::: Available data
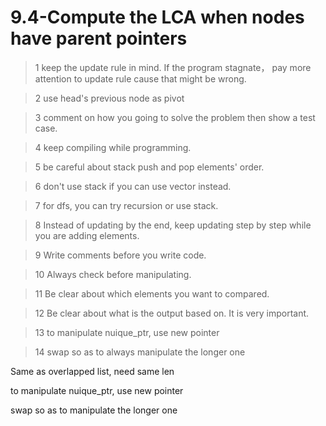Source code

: # 9.4-Compute the LCA when nodes have parent pointers

>  1 keep the update rule in mind. If the program stagnate， pay more attention to update rule cause that might be wrong.

>  2 use head's previous node as pivot

>  3 comment on how you going to solve the problem then show a test case. 

>  4 keep compiling while programming.

>  5 be careful about stack push and pop elements' order.

>  6 don't use stack if you can use vector instead.

>  7 for dfs, you can try recursion or use stack.

>  8 Instead of updating by the end, keep updating step by step while you are adding elements.

>  9 Write comments before you write code.

>  10 Always check before manipulating.

>  11 Be clear about which elements you want to compared.

>  12 Be clear about what is the output based on. It is very important.

>  13 to manipulate nuique_ptr, use new pointer

>  14 swap so as to always manipulate the longer one 


Same as overlapped list, need same len


to manipulate nuique_ptr, use new pointer

swap so as to manipulate the longer one 
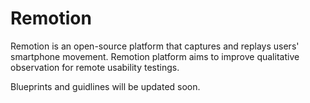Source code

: # Remotion
Remotion is an open-source platform that captures and replays users' smartphone movement. Remotion platform aims to improve qualitative observation for 
remote usability testings.

Blueprints and guidlines will be updated soon.
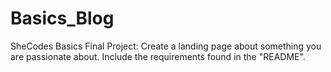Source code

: # Basics_Blog
SheCodes Basics Final Project: Create a landing page about something you are passionate about. Include the requirements found in the "README".
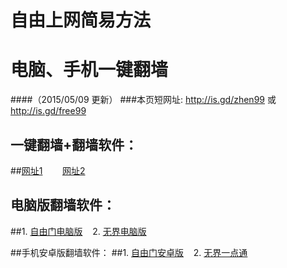 # 自由上网简易方法
# 电脑、手机一键翻墙
####（2015/05/09 更新）
###本页短网址: http://is.gd/zhen99 或 http://is.gd/free99

## 一键翻墙+翻墙软件：
##<a href="https://d3gxuywhg1mu34.cloudfront.net" target="_blank">网址1</a>&nbsp;&nbsp;&nbsp;&nbsp;&nbsp;&nbsp;&nbsp;&nbsp;<a href="https://dw6we1jggaq7b.cloudfront.net" target="_blank">网址2</a>

## 电脑版翻墙软件：
##1. <a href="https://d2cg8k1io1rfwt.cloudfront.net/fgs.php?fid=fg753p.zip" target="_blank">自由门电脑版</a>&nbsp;&nbsp;&nbsp;&nbsp;2. <a href="https://d2cg8k1io1rfwt.cloudfront.net/fgs.php?fid=u1405.zip" target="_blank">无界电脑版</a>

##手机安卓版翻墙软件：
##1. <a href="https://d2cg8k1io1rfwt.cloudfront.net/fgs.php?fid=fgma32.apk" target="_blank">自由门安卓版</a>&nbsp;&nbsp;&nbsp;&nbsp;2. <a href="https://d2cg8k1io1rfwt.cloudfront.net/fgs.php?fid=um3.1.apk" target="_blank">无界一点通</a>

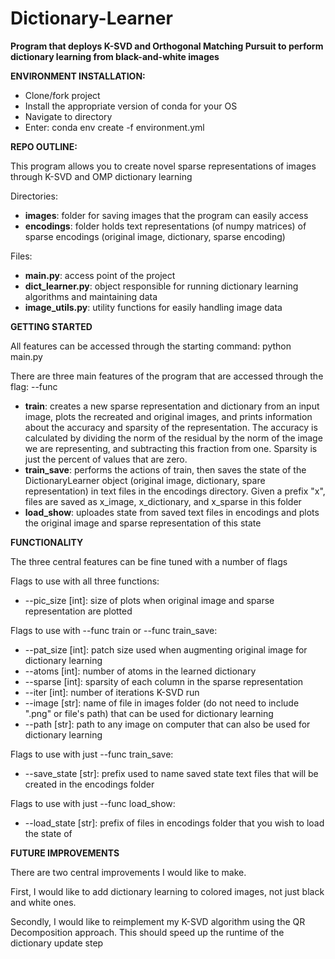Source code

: # Dictionary-Learner
**Program that deploys K-SVD and Orthogonal Matching Pursuit to perform dictionary learning from black-and-white images**



**ENVIRONMENT INSTALLATION:**
- Clone/fork project
- Install the appropriate version of conda for your OS
- Navigate to directory
- Enter: conda env create -f environment.yml



**REPO OUTLINE:**

This program allows you to create novel sparse representations of images through K-SVD and OMP dictionary learning

Directories:

- **images**: folder for saving images that the program can easily access
- **encodings**: folder holds text representations (of numpy matrices) of sparse encodings (original image, dictionary, sparse encoding)

Files:

- **main.py**: access point of the project
- **dict_learner.py**: object responsible for running dictionary learning algorithms and maintaining data
- **image_utils.py**: utility functions for easily handling image data



**GETTING STARTED**

All features can be accessed through the starting command: python main.py

There are three main features of the program that are accessed through the flag: --func

- **train**: creates a new sparse representation and dictionary from an input image, plots the recreated and original images, and prints information about the accuracy and sparsity of the representation. The accuracy is calculated by dividing the norm of the residual by the norm of the image we are representing, and subtracting this fraction from one. Sparsity is just the percent of values that are zero.
- **train_save**: performs the actions of train, then saves the state of the DictionaryLearner object (original image, dictionary, spare representation) in text files in the encodings directory. Given a prefix "x", files are saved as x_image, x_dictionary, and x_sparse in this folder
- **load_show**: uploades state from saved text files in encodings and plots the original image and sparse representation of this state



**FUNCTIONALITY**

The three central features can be fine tuned with a number of flags

Flags to use with all three functions:

- --pic_size [int]: size of plots when original image and sparse representation are plotted

Flags to use with --func train or --func train_save:

- --pat_size [int]: patch size used when augmenting original image for dictionary learning
- --atoms [int]: number of atoms in the learned dictionary
- --sparse [int]: sparsity of each column in the sparse representation 
- --iter [int]: number of iterations K-SVD run
- --image [str]: name of file in images folder (do not need to include ".png" or file's path) that can be used for dictionary learning
- --path [str]: path to any image on computer that can also be used for dictionary learning

Flags to use with just --func train_save:

- --save_state [str]: prefix used to name saved state text files that will be created in the encodings folder

Flags to use with just --func load_show:

- --load_state [str]: prefix of files in encodings folder that you wish to load the state of

**FUTURE IMPROVEMENTS**

There are two central improvements I would like to make. 

First, I would like to add dictionary learning to colored images, not just black and white ones. 

Secondly, I would like to reimplement my K-SVD algorithm using the QR Decomposition approach. This should speed up the runtime of the dictionary update step

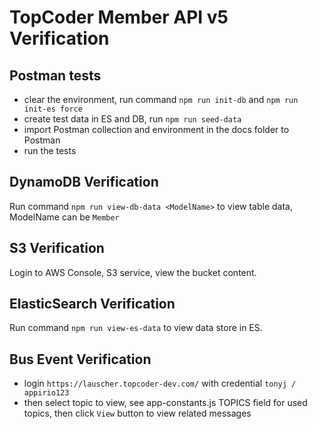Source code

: # TopCoder Member API v5 Verification

## Postman tests
- clear the environment, run command `npm run init-db` and `npm run init-es force`
- create test data in ES and DB, run `npm run seed-data`
- import Postman collection and environment in the docs folder to Postman
- run the tests

## DynamoDB Verification
Run command `npm run view-db-data <ModelName>` to view table data, ModelName can be `Member`

## S3 Verification

Login to AWS Console, S3 service, view the bucket content.

## ElasticSearch Verification

Run command `npm run view-es-data` to view data store in ES.

## Bus Event Verification

- login `https://lauscher.topcoder-dev.com/` with credential `tonyj / appirio123`
- then select topic to view, see app-constants.js TOPICS field for used topics, then click `View` button to view related messages

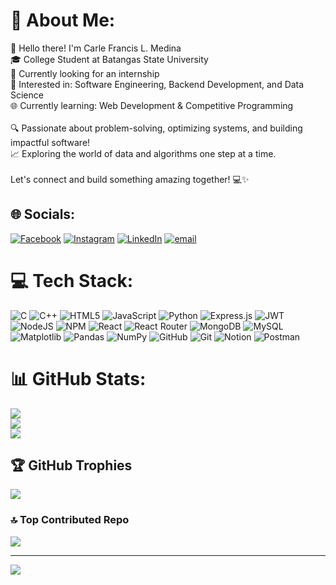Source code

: # 💫 About Me:
👋 Hello there! I'm Carle Francis L. Medina<br>🎓 College Student at Batangas State University<br>💼 Currently looking for an internship<br>🚀 Interested in: Software Engineering, Backend Development, and Data Science<br>🌐 Currently learning: Web Development & Competitive Programming<br><br>🔍 Passionate about problem-solving, optimizing systems, and building impactful software!<br>📈 Exploring the world of data and algorithms one step at a time.<br><br>Let's connect and build something amazing together! 💻✨


## 🌐 Socials:
[![Facebook](https://img.shields.io/badge/Facebook-%231877F2.svg?logo=Facebook&logoColor=white)](https://facebook.com/@carle.medina.7) [![Instagram](https://img.shields.io/badge/Instagram-%23E4405F.svg?logo=Instagram&logoColor=white)](https://instagram.com/04_05rl__/) [![LinkedIn](https://img.shields.io/badge/LinkedIn-%230077B5.svg?logo=linkedin&logoColor=white)](https://linkedin.com/in/carle-medina-920a312a6/) [![email](https://img.shields.io/badge/Email-D14836?logo=gmail&logoColor=white)](mailto:carlemedina85@gmail.com) 

# 💻 Tech Stack:
![C](https://img.shields.io/badge/c-%2300599C.svg?style=for-the-badge&logo=c&logoColor=white) ![C++](https://img.shields.io/badge/c++-%2300599C.svg?style=for-the-badge&logo=c%2B%2B&logoColor=white) ![HTML5](https://img.shields.io/badge/html5-%23E34F26.svg?style=for-the-badge&logo=html5&logoColor=white) ![JavaScript](https://img.shields.io/badge/javascript-%23323330.svg?style=for-the-badge&logo=javascript&logoColor=%23F7DF1E) ![Python](https://img.shields.io/badge/python-3670A0?style=for-the-badge&logo=python&logoColor=ffdd54) ![Express.js](https://img.shields.io/badge/express.js-%23404d59.svg?style=for-the-badge&logo=express&logoColor=%2361DAFB) ![JWT](https://img.shields.io/badge/JWT-black?style=for-the-badge&logo=JSON%20web%20tokens) ![NodeJS](https://img.shields.io/badge/node.js-6DA55F?style=for-the-badge&logo=node.js&logoColor=white) ![NPM](https://img.shields.io/badge/NPM-%23CB3837.svg?style=for-the-badge&logo=npm&logoColor=white) ![React](https://img.shields.io/badge/react-%2320232a.svg?style=for-the-badge&logo=react&logoColor=%2361DAFB) ![React Router](https://img.shields.io/badge/React_Router-CA4245?style=for-the-badge&logo=react-router&logoColor=white) ![MongoDB](https://img.shields.io/badge/MongoDB-%234ea94b.svg?style=for-the-badge&logo=mongodb&logoColor=white) ![MySQL](https://img.shields.io/badge/mysql-4479A1.svg?style=for-the-badge&logo=mysql&logoColor=white) ![Matplotlib](https://img.shields.io/badge/Matplotlib-%23ffffff.svg?style=for-the-badge&logo=Matplotlib&logoColor=black) ![Pandas](https://img.shields.io/badge/pandas-%23150458.svg?style=for-the-badge&logo=pandas&logoColor=white) ![NumPy](https://img.shields.io/badge/numpy-%23013243.svg?style=for-the-badge&logo=numpy&logoColor=white) ![GitHub](https://img.shields.io/badge/github-%23121011.svg?style=for-the-badge&logo=github&logoColor=white) ![Git](https://img.shields.io/badge/git-%23F05033.svg?style=for-the-badge&logo=git&logoColor=white) ![Notion](https://img.shields.io/badge/Notion-%23000000.svg?style=for-the-badge&logo=notion&logoColor=white) ![Postman](https://img.shields.io/badge/Postman-FF6C37?style=for-the-badge&logo=postman&logoColor=white)
# 📊 GitHub Stats:
![](https://github-readme-stats.vercel.app/api?username=controlplusn&theme=radical&hide_border=false&include_all_commits=false&count_private=true)<br/>
![](https://nirzak-streak-stats.vercel.app/?user=controlplusn&theme=radical&hide_border=false)<br/>
![](https://github-readme-stats.vercel.app/api/top-langs/?username=controlplusn&theme=radical&hide_border=false&include_all_commits=false&count_private=true&layout=compact)

## 🏆 GitHub Trophies
![](https://github-profile-trophy.vercel.app/?username=controlplusn&theme=radical&no-frame=false&no-bg=false&margin-w=4)

### 🔝 Top Contributed Repo
![](https://github-contributor-stats.vercel.app/api?username=controlplusn&limit=5&theme=radical&combine_all_yearly_contributions=true)

---
[![](https://visitcount.itsvg.in/api?id=controlplusn&icon=0&color=0)](https://visitcount.itsvg.in)

<!-- Proudly created with GPRM ( https://gprm.itsvg.in ) -->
::::::
**About this exercise**
Copy every line above that holds the word "features".

**Task output**
All features can be accessed through the starting command: python main.py
There are three main features of the program that are accessed through the flag: --func
The three central features can be fine tuned with a number of flags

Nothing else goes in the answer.